Stored items:
----------------

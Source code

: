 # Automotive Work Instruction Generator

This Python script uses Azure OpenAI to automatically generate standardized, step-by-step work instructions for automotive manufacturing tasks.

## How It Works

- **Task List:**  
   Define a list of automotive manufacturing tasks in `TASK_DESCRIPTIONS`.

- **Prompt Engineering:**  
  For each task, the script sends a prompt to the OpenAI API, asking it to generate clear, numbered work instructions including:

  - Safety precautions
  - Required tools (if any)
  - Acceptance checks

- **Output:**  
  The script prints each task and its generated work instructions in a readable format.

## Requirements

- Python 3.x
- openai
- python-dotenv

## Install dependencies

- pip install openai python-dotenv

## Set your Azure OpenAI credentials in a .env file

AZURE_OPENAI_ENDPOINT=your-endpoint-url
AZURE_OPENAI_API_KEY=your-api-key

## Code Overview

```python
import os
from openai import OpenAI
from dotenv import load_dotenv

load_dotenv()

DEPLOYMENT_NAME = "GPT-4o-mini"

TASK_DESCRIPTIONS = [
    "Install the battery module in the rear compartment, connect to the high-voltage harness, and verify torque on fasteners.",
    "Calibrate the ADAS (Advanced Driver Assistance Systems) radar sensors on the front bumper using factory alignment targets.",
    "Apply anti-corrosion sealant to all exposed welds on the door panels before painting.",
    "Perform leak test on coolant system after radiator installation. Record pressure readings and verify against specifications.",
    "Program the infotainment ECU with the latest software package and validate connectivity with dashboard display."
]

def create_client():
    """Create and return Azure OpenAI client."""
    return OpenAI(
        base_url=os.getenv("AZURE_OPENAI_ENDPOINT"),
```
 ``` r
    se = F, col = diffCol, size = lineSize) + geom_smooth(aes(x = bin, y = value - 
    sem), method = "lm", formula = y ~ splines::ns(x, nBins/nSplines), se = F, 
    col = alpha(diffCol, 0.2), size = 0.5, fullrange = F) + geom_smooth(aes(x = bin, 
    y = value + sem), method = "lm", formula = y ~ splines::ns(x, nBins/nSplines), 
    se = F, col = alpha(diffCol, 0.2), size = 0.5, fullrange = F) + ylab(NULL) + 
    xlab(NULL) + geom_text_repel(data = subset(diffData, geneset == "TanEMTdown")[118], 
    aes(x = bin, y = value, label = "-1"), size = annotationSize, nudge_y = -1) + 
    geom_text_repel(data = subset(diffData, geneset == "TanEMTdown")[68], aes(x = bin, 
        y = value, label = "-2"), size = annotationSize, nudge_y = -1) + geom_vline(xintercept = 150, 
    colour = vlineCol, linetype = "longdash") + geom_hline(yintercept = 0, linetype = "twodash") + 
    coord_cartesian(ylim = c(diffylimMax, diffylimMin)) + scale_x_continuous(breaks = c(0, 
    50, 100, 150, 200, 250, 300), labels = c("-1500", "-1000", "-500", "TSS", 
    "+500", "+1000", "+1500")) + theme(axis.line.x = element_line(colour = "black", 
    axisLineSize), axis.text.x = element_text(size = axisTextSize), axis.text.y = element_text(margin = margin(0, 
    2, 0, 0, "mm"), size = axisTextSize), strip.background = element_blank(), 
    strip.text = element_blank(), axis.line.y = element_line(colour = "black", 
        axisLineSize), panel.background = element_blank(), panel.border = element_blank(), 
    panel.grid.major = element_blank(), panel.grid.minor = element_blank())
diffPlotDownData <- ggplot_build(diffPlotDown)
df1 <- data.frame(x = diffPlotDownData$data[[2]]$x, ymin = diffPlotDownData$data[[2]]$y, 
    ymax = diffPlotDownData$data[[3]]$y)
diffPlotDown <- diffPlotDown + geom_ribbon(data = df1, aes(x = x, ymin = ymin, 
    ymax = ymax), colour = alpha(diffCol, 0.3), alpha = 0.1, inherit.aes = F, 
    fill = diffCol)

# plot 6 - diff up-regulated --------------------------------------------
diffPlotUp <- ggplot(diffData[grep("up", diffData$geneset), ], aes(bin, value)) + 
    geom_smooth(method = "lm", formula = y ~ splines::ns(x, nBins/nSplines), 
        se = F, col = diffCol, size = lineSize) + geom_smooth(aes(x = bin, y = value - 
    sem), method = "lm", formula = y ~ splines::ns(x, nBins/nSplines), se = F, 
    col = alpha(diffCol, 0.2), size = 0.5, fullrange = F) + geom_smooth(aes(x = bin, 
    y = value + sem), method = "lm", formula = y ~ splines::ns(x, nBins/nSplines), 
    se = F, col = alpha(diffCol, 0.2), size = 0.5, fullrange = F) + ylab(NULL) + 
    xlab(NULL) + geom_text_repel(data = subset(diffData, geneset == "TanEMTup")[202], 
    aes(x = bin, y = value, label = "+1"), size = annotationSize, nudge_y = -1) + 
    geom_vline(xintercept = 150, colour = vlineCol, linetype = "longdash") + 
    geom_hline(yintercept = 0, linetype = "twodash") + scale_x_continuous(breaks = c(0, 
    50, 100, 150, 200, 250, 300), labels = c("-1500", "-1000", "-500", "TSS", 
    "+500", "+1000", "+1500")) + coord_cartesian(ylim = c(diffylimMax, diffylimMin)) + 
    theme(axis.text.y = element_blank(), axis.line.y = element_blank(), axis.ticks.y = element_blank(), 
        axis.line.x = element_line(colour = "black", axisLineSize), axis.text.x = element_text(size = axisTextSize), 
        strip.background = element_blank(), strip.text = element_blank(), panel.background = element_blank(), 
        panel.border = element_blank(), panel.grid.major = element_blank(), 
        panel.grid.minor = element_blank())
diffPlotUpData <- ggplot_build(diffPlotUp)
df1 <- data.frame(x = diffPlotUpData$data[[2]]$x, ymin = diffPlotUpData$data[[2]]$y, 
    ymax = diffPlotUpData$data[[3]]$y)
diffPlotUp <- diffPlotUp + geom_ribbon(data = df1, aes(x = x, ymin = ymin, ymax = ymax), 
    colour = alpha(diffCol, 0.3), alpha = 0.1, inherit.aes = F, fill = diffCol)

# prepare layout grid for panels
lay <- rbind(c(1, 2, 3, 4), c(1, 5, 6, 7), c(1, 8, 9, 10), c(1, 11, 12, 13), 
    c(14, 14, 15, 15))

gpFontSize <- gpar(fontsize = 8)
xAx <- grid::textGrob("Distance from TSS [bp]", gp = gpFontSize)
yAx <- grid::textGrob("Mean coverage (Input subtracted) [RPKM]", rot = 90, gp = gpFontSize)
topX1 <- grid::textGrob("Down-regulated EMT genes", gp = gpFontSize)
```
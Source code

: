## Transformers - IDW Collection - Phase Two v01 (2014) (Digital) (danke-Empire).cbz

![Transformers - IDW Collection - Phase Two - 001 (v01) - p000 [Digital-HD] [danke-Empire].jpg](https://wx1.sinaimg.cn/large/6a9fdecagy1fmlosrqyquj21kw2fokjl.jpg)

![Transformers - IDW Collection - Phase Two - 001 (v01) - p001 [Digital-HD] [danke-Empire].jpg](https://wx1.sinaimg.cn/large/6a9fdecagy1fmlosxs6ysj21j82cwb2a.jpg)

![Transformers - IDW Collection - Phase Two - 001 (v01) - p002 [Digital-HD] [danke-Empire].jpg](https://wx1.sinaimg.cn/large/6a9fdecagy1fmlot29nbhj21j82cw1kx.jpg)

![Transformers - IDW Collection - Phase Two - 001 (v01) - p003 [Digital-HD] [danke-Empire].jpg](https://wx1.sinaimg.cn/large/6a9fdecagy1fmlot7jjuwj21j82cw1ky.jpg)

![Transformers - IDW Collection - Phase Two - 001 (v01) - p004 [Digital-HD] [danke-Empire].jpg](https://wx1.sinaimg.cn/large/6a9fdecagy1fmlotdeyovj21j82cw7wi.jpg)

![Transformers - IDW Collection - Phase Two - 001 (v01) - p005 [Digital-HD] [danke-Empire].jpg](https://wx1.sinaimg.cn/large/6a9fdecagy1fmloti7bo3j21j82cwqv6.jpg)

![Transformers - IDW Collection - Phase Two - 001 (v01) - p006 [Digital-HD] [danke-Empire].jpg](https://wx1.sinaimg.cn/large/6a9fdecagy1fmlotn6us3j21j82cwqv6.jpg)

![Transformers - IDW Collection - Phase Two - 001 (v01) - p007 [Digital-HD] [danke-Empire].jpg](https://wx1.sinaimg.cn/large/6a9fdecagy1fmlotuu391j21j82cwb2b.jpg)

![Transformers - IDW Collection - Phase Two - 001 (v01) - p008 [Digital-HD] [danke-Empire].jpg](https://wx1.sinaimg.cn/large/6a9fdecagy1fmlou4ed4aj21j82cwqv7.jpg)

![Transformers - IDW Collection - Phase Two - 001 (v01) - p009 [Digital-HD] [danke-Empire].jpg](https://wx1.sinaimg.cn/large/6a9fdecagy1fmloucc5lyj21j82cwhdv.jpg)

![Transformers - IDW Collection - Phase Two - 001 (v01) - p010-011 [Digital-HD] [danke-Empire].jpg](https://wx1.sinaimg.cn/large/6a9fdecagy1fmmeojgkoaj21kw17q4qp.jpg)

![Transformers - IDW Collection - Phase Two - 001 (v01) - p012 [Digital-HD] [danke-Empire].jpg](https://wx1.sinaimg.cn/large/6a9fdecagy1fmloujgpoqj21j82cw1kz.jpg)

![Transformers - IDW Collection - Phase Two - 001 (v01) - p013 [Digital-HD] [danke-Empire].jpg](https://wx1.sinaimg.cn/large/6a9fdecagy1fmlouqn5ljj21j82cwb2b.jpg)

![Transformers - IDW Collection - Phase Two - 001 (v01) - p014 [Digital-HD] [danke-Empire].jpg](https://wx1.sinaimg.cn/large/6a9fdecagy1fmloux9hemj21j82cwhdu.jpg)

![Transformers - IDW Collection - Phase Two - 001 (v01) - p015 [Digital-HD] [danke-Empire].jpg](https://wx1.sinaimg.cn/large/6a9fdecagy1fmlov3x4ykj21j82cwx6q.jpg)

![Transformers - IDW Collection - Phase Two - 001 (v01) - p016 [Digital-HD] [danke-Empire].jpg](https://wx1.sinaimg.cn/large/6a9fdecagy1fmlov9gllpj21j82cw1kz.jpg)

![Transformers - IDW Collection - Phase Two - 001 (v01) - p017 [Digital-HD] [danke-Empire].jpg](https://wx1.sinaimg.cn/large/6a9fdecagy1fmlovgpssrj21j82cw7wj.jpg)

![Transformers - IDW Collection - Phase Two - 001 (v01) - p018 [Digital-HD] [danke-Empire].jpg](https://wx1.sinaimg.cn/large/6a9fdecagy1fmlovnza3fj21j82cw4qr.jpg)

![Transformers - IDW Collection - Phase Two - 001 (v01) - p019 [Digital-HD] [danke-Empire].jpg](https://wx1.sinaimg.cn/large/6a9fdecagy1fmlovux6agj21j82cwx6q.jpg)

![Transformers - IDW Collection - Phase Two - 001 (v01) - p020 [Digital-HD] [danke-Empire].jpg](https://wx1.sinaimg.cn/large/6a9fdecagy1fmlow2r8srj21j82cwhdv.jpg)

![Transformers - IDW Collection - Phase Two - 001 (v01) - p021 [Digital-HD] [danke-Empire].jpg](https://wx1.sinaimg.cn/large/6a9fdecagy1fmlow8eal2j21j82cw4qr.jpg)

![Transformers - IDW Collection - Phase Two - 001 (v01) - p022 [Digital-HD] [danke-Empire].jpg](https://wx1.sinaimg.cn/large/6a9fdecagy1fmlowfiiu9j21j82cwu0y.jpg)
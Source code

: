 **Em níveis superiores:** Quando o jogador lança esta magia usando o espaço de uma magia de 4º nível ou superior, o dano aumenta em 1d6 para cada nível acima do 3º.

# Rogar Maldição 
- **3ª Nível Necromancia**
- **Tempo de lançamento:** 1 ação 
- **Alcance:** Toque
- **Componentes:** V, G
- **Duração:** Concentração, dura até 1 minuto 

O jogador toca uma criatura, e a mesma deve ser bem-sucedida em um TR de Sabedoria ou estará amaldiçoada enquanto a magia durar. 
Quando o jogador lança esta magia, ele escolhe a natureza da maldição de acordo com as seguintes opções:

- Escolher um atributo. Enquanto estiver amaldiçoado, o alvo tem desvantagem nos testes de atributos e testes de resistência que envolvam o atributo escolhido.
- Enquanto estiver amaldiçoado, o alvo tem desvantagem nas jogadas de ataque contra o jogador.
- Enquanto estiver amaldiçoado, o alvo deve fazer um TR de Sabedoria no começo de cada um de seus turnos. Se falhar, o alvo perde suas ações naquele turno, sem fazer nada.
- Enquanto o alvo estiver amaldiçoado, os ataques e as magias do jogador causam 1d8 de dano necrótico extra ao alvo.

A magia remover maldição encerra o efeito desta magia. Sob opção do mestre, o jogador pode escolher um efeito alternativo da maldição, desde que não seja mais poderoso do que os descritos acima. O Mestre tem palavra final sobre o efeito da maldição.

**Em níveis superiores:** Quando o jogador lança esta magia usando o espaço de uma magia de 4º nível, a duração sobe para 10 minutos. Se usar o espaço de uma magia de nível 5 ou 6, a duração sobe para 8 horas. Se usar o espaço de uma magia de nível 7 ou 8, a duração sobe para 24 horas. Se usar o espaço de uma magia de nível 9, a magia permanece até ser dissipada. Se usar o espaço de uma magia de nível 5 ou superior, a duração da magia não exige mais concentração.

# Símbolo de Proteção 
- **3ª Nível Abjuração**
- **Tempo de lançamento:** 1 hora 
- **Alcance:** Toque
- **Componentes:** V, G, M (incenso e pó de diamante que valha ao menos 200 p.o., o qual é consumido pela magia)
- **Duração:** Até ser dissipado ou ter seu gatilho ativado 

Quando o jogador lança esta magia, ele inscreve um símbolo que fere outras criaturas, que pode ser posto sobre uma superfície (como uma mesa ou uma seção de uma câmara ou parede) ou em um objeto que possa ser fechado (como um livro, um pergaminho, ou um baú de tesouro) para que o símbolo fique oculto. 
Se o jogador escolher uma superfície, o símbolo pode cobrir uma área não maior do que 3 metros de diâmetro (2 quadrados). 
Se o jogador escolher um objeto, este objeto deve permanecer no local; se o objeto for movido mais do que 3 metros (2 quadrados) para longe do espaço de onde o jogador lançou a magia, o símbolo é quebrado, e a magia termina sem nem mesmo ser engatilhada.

----------------

YOUR ASSIGNMENT
The response consists of the lines above that contain "estiver".

ANSWER SECTION
- Escolher um atributo. Enquanto estiver amaldiçoado, o alvo tem desvantagem nos testes de atributos e testes de resistência que envolvam o atributo escolhido.
- Enquanto estiver amaldiçoado, o alvo tem desvantagem nas jogadas de ataque contra o jogador.
- Enquanto estiver amaldiçoado, o alvo deve fazer um TR de Sabedoria no começo de cada um de seus turnos. Se falhar, o alvo perde suas ações naquele turno, sem fazer nada.
- Enquanto o alvo estiver amaldiçoado, os ataques e as magias do jogador causam 1d8 de dano necrótico extra ao alvo.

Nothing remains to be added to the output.